About this exercise :: Scan the records below. List lines holding "toggleObserving".
◆ ◆ ◆
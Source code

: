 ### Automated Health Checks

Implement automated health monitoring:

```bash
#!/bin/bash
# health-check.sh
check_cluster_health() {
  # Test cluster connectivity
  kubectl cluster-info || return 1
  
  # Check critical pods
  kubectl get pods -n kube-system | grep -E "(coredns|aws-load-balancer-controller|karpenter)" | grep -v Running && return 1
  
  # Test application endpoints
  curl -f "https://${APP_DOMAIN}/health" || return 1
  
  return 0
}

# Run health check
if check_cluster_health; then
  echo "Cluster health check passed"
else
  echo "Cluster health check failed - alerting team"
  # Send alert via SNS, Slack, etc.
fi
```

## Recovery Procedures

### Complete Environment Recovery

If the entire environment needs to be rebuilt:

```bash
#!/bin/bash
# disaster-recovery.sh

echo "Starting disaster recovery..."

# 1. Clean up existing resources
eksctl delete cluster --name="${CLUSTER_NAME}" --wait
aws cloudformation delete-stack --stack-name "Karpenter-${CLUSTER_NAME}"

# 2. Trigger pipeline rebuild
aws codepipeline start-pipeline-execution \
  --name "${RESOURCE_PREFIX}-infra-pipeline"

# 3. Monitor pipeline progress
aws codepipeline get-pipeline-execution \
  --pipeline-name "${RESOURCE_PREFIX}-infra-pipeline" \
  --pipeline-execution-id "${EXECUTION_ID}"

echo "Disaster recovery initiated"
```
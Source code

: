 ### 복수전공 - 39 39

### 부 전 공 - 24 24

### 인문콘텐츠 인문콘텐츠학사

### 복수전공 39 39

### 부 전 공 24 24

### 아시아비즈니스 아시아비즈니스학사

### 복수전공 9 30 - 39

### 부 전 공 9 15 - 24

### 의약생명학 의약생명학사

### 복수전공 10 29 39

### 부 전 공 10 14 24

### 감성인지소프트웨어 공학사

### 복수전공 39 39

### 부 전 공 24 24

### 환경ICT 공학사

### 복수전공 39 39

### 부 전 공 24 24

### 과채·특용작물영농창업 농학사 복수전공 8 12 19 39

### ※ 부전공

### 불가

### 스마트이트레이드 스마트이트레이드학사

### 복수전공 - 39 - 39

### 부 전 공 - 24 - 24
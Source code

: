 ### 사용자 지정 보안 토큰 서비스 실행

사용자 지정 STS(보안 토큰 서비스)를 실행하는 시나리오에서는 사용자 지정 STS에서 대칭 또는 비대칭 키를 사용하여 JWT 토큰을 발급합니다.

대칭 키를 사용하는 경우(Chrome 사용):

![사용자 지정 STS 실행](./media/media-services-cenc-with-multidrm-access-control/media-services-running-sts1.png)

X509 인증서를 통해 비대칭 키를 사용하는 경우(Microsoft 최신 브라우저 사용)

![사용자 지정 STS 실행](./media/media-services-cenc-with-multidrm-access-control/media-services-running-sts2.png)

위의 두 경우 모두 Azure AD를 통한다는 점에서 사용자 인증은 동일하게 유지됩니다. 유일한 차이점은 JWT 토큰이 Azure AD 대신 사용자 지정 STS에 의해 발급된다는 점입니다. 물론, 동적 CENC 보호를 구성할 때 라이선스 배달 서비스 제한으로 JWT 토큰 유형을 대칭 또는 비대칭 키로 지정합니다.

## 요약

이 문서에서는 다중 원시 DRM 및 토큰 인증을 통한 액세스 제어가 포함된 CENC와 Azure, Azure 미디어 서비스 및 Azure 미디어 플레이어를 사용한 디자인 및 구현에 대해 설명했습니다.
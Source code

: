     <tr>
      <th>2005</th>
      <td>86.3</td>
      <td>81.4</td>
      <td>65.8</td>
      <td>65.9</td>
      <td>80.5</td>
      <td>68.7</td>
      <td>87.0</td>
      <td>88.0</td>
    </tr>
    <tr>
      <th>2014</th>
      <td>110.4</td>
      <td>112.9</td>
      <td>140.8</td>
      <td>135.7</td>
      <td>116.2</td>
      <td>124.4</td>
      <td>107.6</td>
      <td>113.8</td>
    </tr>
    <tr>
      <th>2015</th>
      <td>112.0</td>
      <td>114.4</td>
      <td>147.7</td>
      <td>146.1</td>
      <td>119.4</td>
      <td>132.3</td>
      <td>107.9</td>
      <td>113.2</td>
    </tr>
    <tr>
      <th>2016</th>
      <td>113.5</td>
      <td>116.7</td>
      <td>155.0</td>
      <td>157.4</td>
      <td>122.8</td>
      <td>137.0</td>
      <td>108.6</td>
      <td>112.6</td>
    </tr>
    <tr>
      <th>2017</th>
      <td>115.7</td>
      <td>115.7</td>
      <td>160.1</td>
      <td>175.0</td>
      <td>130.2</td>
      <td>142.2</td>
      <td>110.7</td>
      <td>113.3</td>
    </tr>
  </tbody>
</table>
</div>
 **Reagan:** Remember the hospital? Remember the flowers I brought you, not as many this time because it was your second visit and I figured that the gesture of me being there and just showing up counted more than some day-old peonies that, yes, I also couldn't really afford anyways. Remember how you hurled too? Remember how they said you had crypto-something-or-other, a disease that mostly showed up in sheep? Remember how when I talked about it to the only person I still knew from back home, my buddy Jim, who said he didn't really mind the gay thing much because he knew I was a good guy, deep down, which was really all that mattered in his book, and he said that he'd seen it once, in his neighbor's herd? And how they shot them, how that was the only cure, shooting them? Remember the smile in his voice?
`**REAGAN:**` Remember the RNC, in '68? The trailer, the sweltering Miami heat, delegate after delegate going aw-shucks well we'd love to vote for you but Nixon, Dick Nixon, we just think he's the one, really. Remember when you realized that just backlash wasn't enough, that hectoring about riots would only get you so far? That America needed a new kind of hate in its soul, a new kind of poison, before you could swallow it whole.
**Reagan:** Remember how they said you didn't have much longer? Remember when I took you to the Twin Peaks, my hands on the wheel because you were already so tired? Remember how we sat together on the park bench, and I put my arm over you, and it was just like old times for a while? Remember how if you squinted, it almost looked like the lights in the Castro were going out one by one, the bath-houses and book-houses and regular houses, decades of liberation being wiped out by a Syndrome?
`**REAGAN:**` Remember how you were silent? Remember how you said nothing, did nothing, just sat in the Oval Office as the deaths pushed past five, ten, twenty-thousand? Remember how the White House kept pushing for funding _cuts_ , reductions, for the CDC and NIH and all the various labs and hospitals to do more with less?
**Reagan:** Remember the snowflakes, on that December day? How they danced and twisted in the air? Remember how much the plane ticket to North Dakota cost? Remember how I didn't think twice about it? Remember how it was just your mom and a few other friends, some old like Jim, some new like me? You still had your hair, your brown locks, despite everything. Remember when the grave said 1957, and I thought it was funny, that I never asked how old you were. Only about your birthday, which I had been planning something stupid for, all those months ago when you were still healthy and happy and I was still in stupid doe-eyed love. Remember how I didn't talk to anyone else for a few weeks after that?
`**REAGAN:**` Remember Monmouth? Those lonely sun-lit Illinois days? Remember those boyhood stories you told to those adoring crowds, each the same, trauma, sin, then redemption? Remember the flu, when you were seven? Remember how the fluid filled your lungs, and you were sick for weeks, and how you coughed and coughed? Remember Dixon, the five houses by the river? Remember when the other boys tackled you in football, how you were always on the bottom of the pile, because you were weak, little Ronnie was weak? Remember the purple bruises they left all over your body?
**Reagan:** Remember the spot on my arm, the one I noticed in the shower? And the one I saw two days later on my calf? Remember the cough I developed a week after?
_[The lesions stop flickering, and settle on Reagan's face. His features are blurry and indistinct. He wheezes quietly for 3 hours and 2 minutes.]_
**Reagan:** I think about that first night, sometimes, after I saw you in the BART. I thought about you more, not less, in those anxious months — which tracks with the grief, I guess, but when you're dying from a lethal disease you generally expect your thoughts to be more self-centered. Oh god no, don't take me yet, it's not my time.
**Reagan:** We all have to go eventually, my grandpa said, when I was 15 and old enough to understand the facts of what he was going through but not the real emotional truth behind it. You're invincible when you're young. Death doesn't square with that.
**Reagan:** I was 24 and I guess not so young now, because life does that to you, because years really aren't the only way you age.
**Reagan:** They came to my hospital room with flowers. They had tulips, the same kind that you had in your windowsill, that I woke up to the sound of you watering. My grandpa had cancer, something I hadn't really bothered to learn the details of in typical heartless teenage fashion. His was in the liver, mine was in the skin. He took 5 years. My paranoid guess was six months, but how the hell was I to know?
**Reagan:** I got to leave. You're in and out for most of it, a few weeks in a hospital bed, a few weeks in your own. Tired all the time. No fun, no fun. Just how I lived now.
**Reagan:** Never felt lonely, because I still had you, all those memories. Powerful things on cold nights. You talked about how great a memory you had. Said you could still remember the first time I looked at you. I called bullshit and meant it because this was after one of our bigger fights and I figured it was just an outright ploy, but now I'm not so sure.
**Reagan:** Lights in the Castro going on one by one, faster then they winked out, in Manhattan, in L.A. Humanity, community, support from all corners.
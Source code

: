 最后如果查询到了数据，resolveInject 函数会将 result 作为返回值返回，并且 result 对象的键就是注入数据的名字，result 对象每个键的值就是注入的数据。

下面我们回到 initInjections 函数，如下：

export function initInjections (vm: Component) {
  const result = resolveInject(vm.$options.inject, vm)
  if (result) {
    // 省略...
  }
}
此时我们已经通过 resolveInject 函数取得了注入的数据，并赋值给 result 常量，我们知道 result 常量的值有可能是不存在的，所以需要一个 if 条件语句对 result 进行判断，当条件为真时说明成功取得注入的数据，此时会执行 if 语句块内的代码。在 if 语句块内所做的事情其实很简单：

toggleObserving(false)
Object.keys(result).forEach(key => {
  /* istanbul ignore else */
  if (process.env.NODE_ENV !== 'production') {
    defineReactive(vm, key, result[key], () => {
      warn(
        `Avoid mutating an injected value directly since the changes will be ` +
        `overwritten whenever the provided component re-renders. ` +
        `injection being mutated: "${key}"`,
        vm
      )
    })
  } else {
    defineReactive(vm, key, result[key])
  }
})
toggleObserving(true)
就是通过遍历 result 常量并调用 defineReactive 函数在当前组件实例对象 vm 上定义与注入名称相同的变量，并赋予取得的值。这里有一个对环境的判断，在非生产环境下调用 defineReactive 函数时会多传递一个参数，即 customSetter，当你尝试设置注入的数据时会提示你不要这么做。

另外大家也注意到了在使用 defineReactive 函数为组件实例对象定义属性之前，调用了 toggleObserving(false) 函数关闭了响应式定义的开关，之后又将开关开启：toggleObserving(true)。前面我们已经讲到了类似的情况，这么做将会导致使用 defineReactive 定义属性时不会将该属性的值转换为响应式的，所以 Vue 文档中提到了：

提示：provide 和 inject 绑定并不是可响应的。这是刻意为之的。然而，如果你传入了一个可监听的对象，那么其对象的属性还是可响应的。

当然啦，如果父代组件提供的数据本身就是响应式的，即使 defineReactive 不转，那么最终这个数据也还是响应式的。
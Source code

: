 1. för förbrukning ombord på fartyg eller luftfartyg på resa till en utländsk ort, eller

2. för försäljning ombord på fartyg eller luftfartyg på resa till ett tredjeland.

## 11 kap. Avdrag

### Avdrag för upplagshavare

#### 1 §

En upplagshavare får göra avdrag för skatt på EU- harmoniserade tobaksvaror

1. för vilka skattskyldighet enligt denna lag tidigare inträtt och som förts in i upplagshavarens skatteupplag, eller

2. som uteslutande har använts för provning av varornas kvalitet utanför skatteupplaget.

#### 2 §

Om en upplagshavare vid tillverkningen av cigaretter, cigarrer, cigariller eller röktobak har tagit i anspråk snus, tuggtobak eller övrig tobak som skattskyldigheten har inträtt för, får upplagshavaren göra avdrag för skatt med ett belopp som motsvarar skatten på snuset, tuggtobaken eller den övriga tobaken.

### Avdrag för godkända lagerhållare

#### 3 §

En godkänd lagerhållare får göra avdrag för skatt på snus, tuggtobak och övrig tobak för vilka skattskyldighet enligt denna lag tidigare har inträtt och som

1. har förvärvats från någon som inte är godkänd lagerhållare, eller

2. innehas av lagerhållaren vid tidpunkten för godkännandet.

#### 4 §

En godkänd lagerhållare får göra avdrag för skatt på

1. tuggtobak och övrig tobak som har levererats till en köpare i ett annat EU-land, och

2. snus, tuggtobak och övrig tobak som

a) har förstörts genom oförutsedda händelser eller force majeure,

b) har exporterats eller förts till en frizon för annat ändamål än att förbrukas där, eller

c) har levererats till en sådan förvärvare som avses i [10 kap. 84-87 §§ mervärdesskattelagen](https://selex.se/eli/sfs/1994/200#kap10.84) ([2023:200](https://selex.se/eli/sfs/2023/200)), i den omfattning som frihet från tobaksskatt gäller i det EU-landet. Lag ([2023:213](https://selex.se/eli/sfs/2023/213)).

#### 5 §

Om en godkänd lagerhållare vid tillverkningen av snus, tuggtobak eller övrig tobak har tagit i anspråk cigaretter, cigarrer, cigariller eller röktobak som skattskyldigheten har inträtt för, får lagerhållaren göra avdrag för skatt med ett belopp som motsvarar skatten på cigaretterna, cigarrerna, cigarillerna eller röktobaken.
◆ ◆ ◆
Output of the task ::
toggleObserving(false)
toggleObserving(true)
另外大家也注意到了在使用 defineReactive 函数为组件实例对象定义属性之前，调用了 toggleObserving(false) 函数关闭了响应式定义的开关，之后又将开关开启：toggleObserving(true)。前面我们已经讲到了类似的情况，这么做将会导致使用 defineReactive 定义属性时不会将该属性的值转换为响应式的，所以 Vue 文档中提到了：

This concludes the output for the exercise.